When I was younger, ie a long, long time ago, I'd mainly read Stephen King books and the occasional sports book. There wasn't the Internet back then to let me know what existed, but I did have a great American bookstore in Paris that I'd go to to buy cards first and foremost, and to have a look at their sports section (and to get the Calvin & Hobbes and Far Side collections every year).

Here are the baseball ones I've read so far :


This was written right after the first Championship in 92. I'm actually reading it again 20 years later. It's far from flawless (not very well written to say the least), but it's entertaining and it's always great to learn about the history of your favorite team. Even when it's Canadian. Today, the cover would read 'an insider's look at 38 years of BLue Jay baseball'. How time flies...

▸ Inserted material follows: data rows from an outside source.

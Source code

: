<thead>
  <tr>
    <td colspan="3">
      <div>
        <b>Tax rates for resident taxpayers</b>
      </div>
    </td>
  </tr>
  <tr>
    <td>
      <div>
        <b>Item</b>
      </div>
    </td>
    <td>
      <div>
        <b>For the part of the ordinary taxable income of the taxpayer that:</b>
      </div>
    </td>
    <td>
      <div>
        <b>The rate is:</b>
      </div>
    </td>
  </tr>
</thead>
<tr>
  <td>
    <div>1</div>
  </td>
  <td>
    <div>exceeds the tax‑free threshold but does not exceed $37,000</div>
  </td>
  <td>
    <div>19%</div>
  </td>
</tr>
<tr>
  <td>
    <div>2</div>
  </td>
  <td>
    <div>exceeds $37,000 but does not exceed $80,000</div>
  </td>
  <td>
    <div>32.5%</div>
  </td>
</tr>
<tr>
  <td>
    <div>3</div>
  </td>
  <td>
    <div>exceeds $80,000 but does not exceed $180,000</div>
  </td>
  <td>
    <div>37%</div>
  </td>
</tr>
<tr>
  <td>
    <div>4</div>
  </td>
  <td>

The typical biography, I suppose, of a very impressive player .


I remember really loving that book back then. Helped me learn a lot about the Yankees and their Dynasty. A behind the scenes look at the 61 season, where you find yourself really rooting for Maris.


I have no recollection at all of that book. Probably as well too.

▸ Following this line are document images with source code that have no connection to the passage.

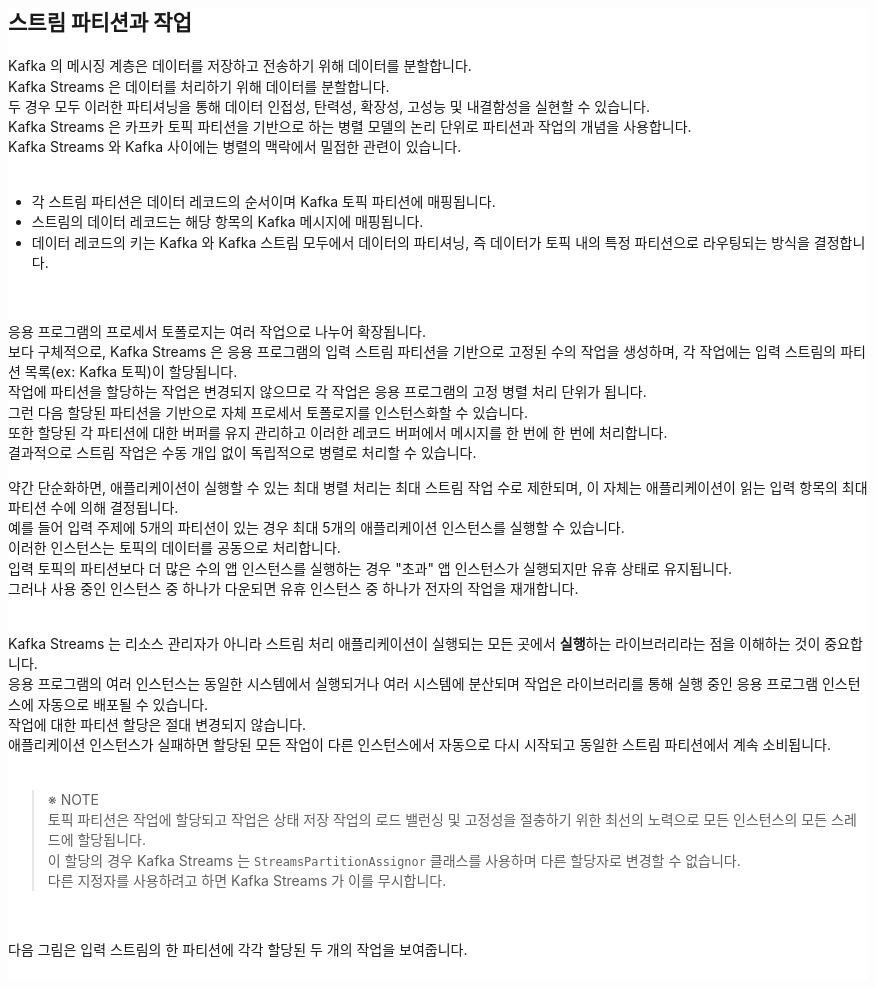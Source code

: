 <div id="stream-partition-task"/>

## 스트림 파티션과 작업
Kafka 의 메시징 계층은 데이터를 저장하고 전송하기 위해 데이터를 분할합니다.   
Kafka Streams 은 데이터를 처리하기 위해 데이터를 분할합니다.   
두 경우 모두 이러한 파티셔닝을 통해 데이터 인접성, 탄력성, 확장성, 고성능 및 내결함성을 실현할 수 있습니다.   
Kafka Streams 은 카프카 토픽 파티션을 기반으로 하는 병렬 모델의 논리 단위로 파티션과 작업의 개념을 사용합니다.   
Kafka Streams 와 Kafka 사이에는 병렬의 맥락에서 밀접한 관련이 있습니다.   
<br />

- 각 스트림 파티션은 데이터 레코드의 순서이며 Kafka 토픽 파티션에 매핑됩니다.
- 스트림의 데이터 레코드는 해당 항목의 Kafka 메시지에 매핑됩니다.
- 데이터 레코드의 키는 Kafka 와 Kafka 스트림 모두에서 데이터의 파티셔닝, 즉 데이터가 토픽 내의 특정 파티션으로 라우팅되는 방식을 결정합니다.
<br />

응용 프로그램의 프로세서 토폴로지는 여러 작업으로 나누어 확장됩니다.   
보다 구체적으로, Kafka Streams 은 응용 프로그램의 입력 스트림 파티션을 기반으로 고정된 수의 작업을 생성하며, 각 작업에는 입력 스트림의 파티션 목록(ex: Kafka 토픽)이 할당됩니다.   
작업에 파티션을 할당하는 작업은 변경되지 않으므로 각 작업은 응용 프로그램의 고정 병렬 처리 단위가 됩니다.   
그런 다음 할당된 파티션을 기반으로 자체 프로세서 토폴로지를 인스턴스화할 수 있습니다.   
또한 할당된 각 파티션에 대한 버퍼를 유지 관리하고 이러한 레코드 버퍼에서 메시지를 한 번에 한 번에 처리합니다.   
결과적으로 스트림 작업은 수동 개입 없이 독립적으로 병렬로 처리할 수 있습니다.
<br />

약간 단순화하면, 애플리케이션이 실행할 수 있는 최대 병렬 처리는 최대 스트림 작업 수로 제한되며, 이 자체는 애플리케이션이 읽는 입력 항목의 최대 파티션 수에 의해 결정됩니다.   
예를 들어 입력 주제에 5개의 파티션이 있는 경우 최대 5개의 애플리케이션 인스턴스를 실행할 수 있습니다.   
이러한 인스턴스는 토픽의 데이터를 공동으로 처리합니다.   
입력 토픽의 파티션보다 더 많은 수의 앱 인스턴스를 실행하는 경우 "초과" 앱 인스턴스가 실행되지만 유휴 상태로 유지됩니다.    
그러나 사용 중인 인스턴스 중 하나가 다운되면 유휴 인스턴스 중 하나가 전자의 작업을 재개합니다.   
<br />

Kafka Streams 는 리소스 관리자가 아니라 스트림 처리 애플리케이션이 실행되는 모든 곳에서 **실행**하는 라이브러리라는 점을 이해하는 것이 중요합니다.   
응용 프로그램의 여러 인스턴스는 동일한 시스템에서 실행되거나 여러 시스템에 분산되며 작업은 라이브러리를 통해 실행 중인 응용 프로그램 인스턴스에 자동으로 배포될 수 있습니다.   
작업에 대한 파티션 할당은 절대 변경되지 않습니다.   
애플리케이션 인스턴스가 실패하면 할당된 모든 작업이 다른 인스턴스에서 자동으로 다시 시작되고 동일한 스트림 파티션에서 계속 소비됩니다.   
<br />

>※ NOTE   
>토픽 파티션은 작업에 할당되고 작업은 상태 저장 작업의 로드 밸런싱 및 고정성을 절충하기 위한 최선의 노력으로 모든 인스턴스의 모든 스레드에 할당됩니다.   
> 이 할당의 경우 Kafka Streams 는 `StreamsPartitionAssignor` 클래스를 사용하며 다른 할당자로 변경할 수 없습니다.   
> 다른 지정자를 사용하려고 하면 Kafka Streams 가 이를 무시합니다.   

<br /> 

다음 그림은 입력 스트림의 한 파티션에 각각 할당된 두 개의 작업을 보여줍니다.
<br />
<br />
<div align="center">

I probably didn't have the necessary knowledge of baseball at the time to fully appreciate that one. I'll have to read it again today ! I also have the sequel. (and I really need to get myself some Jim Bouton cards)


 A truly great read, and I remember spending long nights reading it and immersing in pre-war baseball.


I was a little disappointed at the time because I didn't know most of the pitchers he wrote about (they weren't in the 93 UD set !). But there are a lot of fun stories in there.


Roger Angell seems to be one of the best sportswriters out there, and I can understand his reputation by reading this book.


This one's a little different since it's fiction, but I encourage you all to have a look, as it's one of the most hilarious books I've ever read.

And I still have a book about Joe DiMaggio and The Boys of summer on my book pile.

I'm always on the lookout for great reads about the history of baseball, so if you have some to share, I'd love to add them to my list !

5 comments:

  1. I've been planning to write a post similar to this lately, hopefully I'll get around to it soon. Ball Four is probably my all-time favorite baseball book. I'd also recommend "Cardboard Gods" by Josh Wilker if you haven't read that one already...probably #2 on my list.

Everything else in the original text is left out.